Key Conversion Terms

  • Conversion ratio: The number of common shares received per preferred share upon conversion
  • Conversion price: The effective price paid per common share upon conversion
    • Conversion price = Par value of preferred / Conversion ratio
  • Conversion value (parity): The current market value of the common shares you would receive
    • Conversion value = Conversion ratio x Market price of common stock

How Convertible Preferred Trades

Convertible preferred trades at the higher of:

  1. Investment value: its value as straight preferred (based on the fixed dividend and prevailing interest rates)
  2. Conversion value: what the common shares would be worth if converted today

This creates a price floor (the investment value) with upside potential through conversion.

Think of it this way: Convertible preferred gives you a safety net (the fixed dividend) plus a ladder to climb higher (conversion into common shares). If the common stock takes off, you convert and ride the gains. If it doesn't, you keep collecting your fixed dividend.

Example

A convertible preferred share has $100 par, convertible into 4 shares of common stock:

  • Conversion ratio = 4
  • Conversion price = $100 / 4 = $25 per share
  • If common stock trades at $30: Conversion value = 4 x $30 = $120
  • If common stock trades at $20: Conversion value = 4 x $20 = $80 (preferred trades at investment value instead, since it's higher)

Exam Tip: Gotchas

Convertible preferred always trades at the higher of investment value or conversion value. If a question asks what the preferred is "worth," calculate both and pick the larger number.
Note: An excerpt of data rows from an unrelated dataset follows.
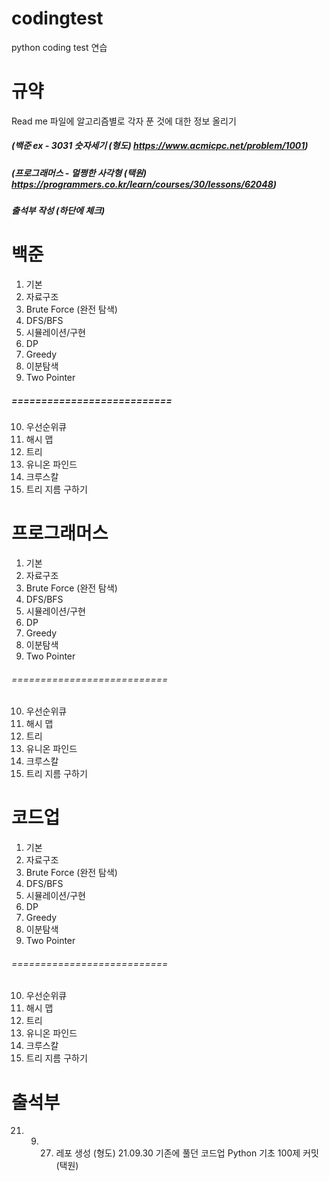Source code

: # codingtest

python coding test 연습 

# 규약 
 Read me 파일에 알고리즘별로 각자 푼 것에 대한 정보 올리기
 
##### (백준 ex - 3031 숫자세기 (형도) https://www.acmicpc.net/problem/1001)
##### (프로그래머스 - 멀쩡한 사각형 (택원) https://programmers.co.kr/learn/courses/30/lessons/62048)
##### 출석부 작성 (하단에 체크)
 

# 백준
1. 기본
2. 자료구조
3. Brute Force (완전 탐색)
4. DFS/BFS
5. 시뮬레이션/구현
6. DP
7. Greedy
8. 이분탐색
9. Two Pointer
##### ===========================
10. 우선순위큐
11. 해시 맵
12. 트리
13. 유니온 파인드
14. 크루스칼
15. 트리 지름 구하기

# 프로그래머스
1. 기본
2. 자료구조
3. Brute Force (완전 탐색)
4. DFS/BFS
5. 시뮬레이션/구현
6. DP
7. Greedy
8. 이분탐색
9. Two Pointer
###### ===========================
10. 우선순위큐
11. 해시 맵
12. 트리
13. 유니온 파인드
14. 크루스칼
15. 트리 지름 구하기


# 코드업
1. 기본
2. 자료구조
3. Brute Force (완전 탐색)
4. DFS/BFS
5. 시뮬레이션/구현
6. DP
7. Greedy
8. 이분탐색
9. Two Pointer
###### ===========================
10. 우선순위큐
11. 해시 맵
12. 트리
13. 유니온 파인드
14. 크루스칼
15. 트리 지름 구하기

# 출석부
21. 09. 27. 레포 생성 (형도)
21.09.30 기존에 풀던 코드업 Python 기초 100제 커밋 (택원)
Preferred Stock: Equity, Not Debt

Preferred stock looks like a bond:

  • Pays fixed income (like coupon payments)
  • Sensitive to interest rate changes
  • Limited upside potential
  • Priority claim over common stock

But preferred stock is equity, not debt:

FeaturePreferred Stock (Equity)Bonds (Debt)
Legal classificationEquityDebt
Dividends/interestDividends (not guaranteed)Interest (contractual obligation)
Tax treatment for issuerNot deductibleTax-deductible
Maturity dateNone (perpetual)Yes
Missed paymentsNo default (but arrears for cumulative)Default / bankruptcy trigger

Dividends-Received Deduction

While preferred dividends are not deductible by the issuing corporation, corporate investors that receive preferred dividends may benefit from the dividends-received deduction (DRD):

  • Corporations owning less than 20% of the payer: 50% deduction
  • Corporations owning 20% or more: 65% deduction
  • Affiliated group members (80%+ ownership): 100% deduction

This makes preferred stock particularly attractive to corporate investors compared to bonds, since bond interest is fully taxable to the recipient corporation.

Exam Tip: Gotchas

Preferred dividends are NOT deductible by the issuing corporation (unlike bond interest). However, corporate investors may benefit from the 50% dividends-received deduction. The exam often tests both sides of this distinction: who pays vs. who receives.